## EXERCISE OBJECTIVE
Copy, from the listing, every line in which the string "these" is present.

## RECORD SET

----

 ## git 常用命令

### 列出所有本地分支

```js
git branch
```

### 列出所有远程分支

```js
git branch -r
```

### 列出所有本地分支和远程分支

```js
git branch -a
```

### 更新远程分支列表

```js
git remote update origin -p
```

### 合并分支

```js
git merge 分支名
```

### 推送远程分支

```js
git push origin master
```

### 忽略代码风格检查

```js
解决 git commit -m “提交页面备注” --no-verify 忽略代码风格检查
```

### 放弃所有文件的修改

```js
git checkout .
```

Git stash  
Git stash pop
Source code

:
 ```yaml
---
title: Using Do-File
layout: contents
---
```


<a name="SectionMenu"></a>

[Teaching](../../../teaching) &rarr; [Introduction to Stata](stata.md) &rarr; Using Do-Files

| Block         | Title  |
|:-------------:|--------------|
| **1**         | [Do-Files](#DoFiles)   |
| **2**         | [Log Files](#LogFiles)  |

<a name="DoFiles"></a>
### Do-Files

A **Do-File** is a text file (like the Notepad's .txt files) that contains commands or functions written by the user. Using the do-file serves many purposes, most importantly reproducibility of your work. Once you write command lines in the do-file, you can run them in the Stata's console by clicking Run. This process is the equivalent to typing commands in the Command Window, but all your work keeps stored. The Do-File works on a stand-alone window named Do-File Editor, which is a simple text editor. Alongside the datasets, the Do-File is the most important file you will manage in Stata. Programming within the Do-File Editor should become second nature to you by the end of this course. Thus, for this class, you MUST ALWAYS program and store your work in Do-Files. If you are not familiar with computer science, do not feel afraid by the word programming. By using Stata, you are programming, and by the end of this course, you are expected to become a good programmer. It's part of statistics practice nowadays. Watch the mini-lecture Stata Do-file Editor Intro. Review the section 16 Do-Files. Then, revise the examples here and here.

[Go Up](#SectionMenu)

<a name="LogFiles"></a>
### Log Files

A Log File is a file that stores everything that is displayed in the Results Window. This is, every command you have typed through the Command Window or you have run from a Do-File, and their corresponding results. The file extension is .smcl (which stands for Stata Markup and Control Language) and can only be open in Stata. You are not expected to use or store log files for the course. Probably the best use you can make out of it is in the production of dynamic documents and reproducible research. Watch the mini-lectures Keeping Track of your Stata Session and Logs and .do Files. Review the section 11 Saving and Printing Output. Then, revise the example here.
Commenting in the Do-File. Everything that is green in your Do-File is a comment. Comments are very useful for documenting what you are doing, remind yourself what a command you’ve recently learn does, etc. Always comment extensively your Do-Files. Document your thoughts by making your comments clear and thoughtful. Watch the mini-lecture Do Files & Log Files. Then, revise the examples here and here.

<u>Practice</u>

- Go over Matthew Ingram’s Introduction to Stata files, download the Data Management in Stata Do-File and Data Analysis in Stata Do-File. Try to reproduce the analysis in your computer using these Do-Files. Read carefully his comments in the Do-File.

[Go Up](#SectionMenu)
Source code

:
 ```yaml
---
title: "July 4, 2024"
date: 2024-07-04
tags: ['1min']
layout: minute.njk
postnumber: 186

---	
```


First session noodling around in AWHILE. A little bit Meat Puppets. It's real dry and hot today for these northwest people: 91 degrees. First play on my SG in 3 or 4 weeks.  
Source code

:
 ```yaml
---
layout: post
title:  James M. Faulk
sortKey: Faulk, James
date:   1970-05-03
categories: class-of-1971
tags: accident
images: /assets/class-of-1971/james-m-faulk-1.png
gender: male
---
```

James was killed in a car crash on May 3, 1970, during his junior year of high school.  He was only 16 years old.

----

## ANSWER SPACE
- Go over Matthew Ingram’s Introduction to Stata files, download the Data Management in Stata Do-File and Data Analysis in Stata Do-File. Try to reproduce the analysis in your computer using these Do-Files. Read carefully his comments in the Do-File.
First session noodling around in AWHILE. A little bit Meat Puppets. It's real dry and hot today for these northwest people: 91 degrees. First play on my SG in 3 or 4 weeks.  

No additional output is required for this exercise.